Leveraging onsite water reuse opportunities such as wastewater, stormwater and graywater

Following the severe drought of 2011-14, Texas has invested considerable resources into deployment of new water resources, including brackish groundwater, treatment and reuse of wastewater, capture/reuse of graywater and rainwater, aquifer water storage and desalination. A handful of large-scale projects have already been built and many more are in the pilot phase.

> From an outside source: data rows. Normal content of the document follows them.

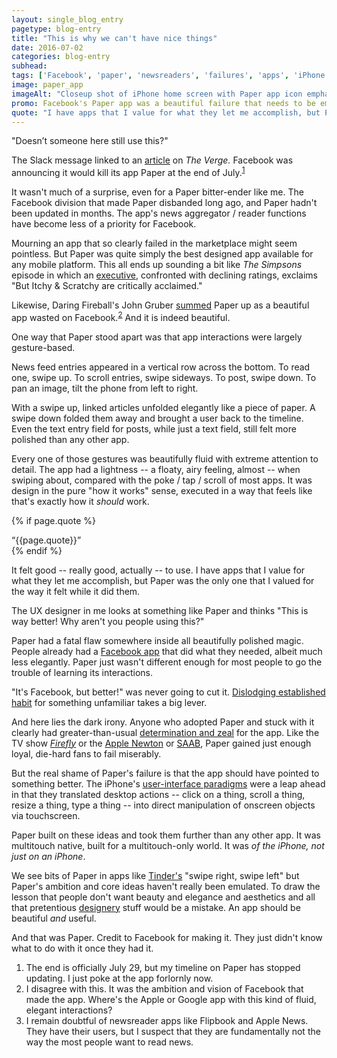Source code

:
 ```yaml
---
layout: single_blog_entry
pagetype: blog-entry
title: "This is why we can't have nice things"
date: 2016-07-02
categories: blog-entry
subhead:
tags: ['Facebook', 'paper', 'newsreaders', 'failures', 'apps', 'iPhone', 'UX', 'UX design']
image: paper_app
imageAlt: "Closeup shot of iPhone home screen with Paper app icon emphasized"
promo: Facebook's Paper app was a beautiful failure that needs to be emulated
quote: "I have apps that I value for what they let me accomplish, but Paper was the only one that I valued for the way it felt while it did them."
---  
```


"Doesn’t someone here still use this?"

The Slack message linked to an [article][4] on *The Verge.*  Facebook was announcing it would kill its app Paper at the end of July.<sup>[1][1]</sup>

It wasn't much of a surprise, even for a Paper bitter-ender like me. The Facebook division that made Paper disbanded long ago, and Paper hadn't been updated in months. The app's news aggregator / reader functions have become less of a priority for Facebook.

Mourning an app that so clearly failed in the marketplace might seem pointless. But Paper was quite simply the best designed app available for any mobile platform. This all ends up sounding a bit like *The Simpsons* episode in which an [executive][5], confronted with declining ratings, exclaims "But Itchy & Scratchy are critically acclaimed."

Likewise, Daring Fireball's John Gruber [summed][6] Paper up as a beautiful app wasted on Facebook.<sup>[2][2]</sup> And it is indeed beautiful.

One way that Paper stood apart was that app interactions were  largely gesture-based.

News feed entries appeared in a vertical row across the bottom. To read one, swipe up. To scroll entries, swipe sideways. To post, swipe down. To pan an image, tilt the phone from left to right.

With a swipe up, linked articles unfolded elegantly like a piece of paper. A swipe down folded them away and brought a user back to the timeline. Even the text entry field for posts, while just a text field, still felt more polished than any other app.

Every one of those gestures was beautifully fluid with extreme attention to detail. The app had a lightness -- a floaty, airy feeling, almost -- when swiping about, compared with the poke / tap / scroll of most apps. It was design in the pure "how it works" sense, executed in a way that feels like that's exactly how it *should* work.

{% if page.quote %}
  <aside class="blog-pullquote">
  <q>{{page.quote}}</q>
  </aside>
{% endif %}

It felt good -- really good, actually  -- to use. I have apps that I value for what they let me accomplish, but Paper was the only one that I valued for the way it felt while it did them.

The UX designer in me looks at something like Paper and thinks "This is way better! Why aren't you people using this?"

Paper had a fatal flaw somewhere inside all beautifully polished magic. People already had a [Facebook app][8] that did what they needed, albeit much less elegantly. Paper just wasn't different enough for most people to go the trouble of learning its interactions.

"It's Facebook, but better!" was never going to cut it. [Dislodging established habit][15] for something unfamiliar takes a big lever.

And here lies the dark irony. Anyone who adopted Paper and stuck with it clearly had greater-than-usual [determination and zeal][9] for the app. Like the TV show *[Firefly][10]* or the [Apple Newton][11] or [SAAB][12], Paper gained just enough loyal, die-hard fans to fail miserably.

But the real shame of Paper's failure is that the app should have pointed to something better. The iPhone's [user-interface paradigms][13] were a leap ahead in that they translated desktop actions -- click on a thing, scroll a thing, resize a thing, type a thing -- into direct manipulation of onscreen objects via touchscreen.

Paper built on these ideas and took them further than any other app. It was multitouch native, built for a multitouch-only world. It was *of the iPhone, not just on an iPhone*.

We see bits of Paper in apps like [Tinder's][14] "swipe right, swipe left" but Paper's ambition and core ideas haven't really been emulated. To draw the lesson that people don't want beauty and elegance and aesthetics and all that pretentious [designery][14] stuff would be a mistake. An app should be beautiful *and* useful.

And that was Paper. Credit to Facebook for making it. They just didn't know what to do with it once they had it.



1. <span id="footnote-one-paper-dead"></span>The end is officially July 29, but my timeline on Paper has stopped updating. I just poke at the app forlornly now.
2. <span id="footnote-two-paper-dead"></span>I disagree with this. It was the ambition and vision of Facebook that made the app. Where's the Apple or Google app with this kind of fluid, elegant interactions?
3. <span id="footnote-four-paper-dead"></span>I remain doubtful of newsreader apps like Flipbook and Apple News. They have their users, but I suspect that they are fundamentally not the way the most people want to read news.


[1]:#footnote-one-paper-dead
[2]:#footnote-two-paper-dead
[3]:#footnote-three-paper-dead
[4]:http://www.theverge.com/2016/6/30/12062124/facebook-paper-shutdown
[5]:https://frinkiac.com/gif/S08E14/127877/130579.gif?b64lines=QlVUIElUQ0hZICYgU0NSQVRDSFkKSVMgQ1JJVElDQUxMWSBBQ0NMQUlNRUQu
[6]:http://daringfireball.net/linked/2016/06/30/paper-shutdown
[7]:https://www.youtube.com/watch?v=Zq6-b9_V9lA
[8]:https://itunes.apple.com/us/app/facebook/id284882215?mt=8
[9]:https://en.wikipedia.org/wiki/Cult_following
[10]:https://www.youtube.com/watch?v=D7vS4z6ngQo
[11]:https://en.wikipedia.org/wiki/Apple_Newton
[12]:https://www.youtube.com/watch?v=jemRabq74WA
[13]:https://developer.apple.com/ios/human-interface-guidelines/
[14]:https://www.google.com/search?q=stock+photo+designer&source=lnms&tbm=isch&sa=X&ved=0ahUKEwiF77el3dXNAhUKgx4KHRcvDWoQ_AUICCgB&biw=1440&bih=805
[15]:http://www.christenseninstitute.org/key-concepts/jobs-to-be-done/?gclid=CNXDsYXg1c0CFYJZhgodlAUFNA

Among these diverse options, we think that water reuse demands special attention. The greatest predicted growth in water demand statewide is for municipal use, and most of this demand can be met with water sources that do not need to be treated to drinking-water quality. Two examples of this are toilet flushing and outdoor irrigation. These types of water demand can be met with water that is routinely created by urban development, including stormwater and wastewater. Even air conditioning condensate is a viable supply of water for these purposes, and one of the most reliable sources of water we have in Texas.

Tapping these onsite water sources to meet new development water needs is both technically possible and more economical compared to the typical cost of new water infrastructure projects.

This new generation of water reuse technologies is a promising opportunity to re-think basin-wide strategies for meeting future water needs. These onsite projects could “net out” increases in water demand, leaving more water in our rivers and bays. They present an unprecedented opportunity for urban growth to become not just a driver of water demand, but a new source of water supplies.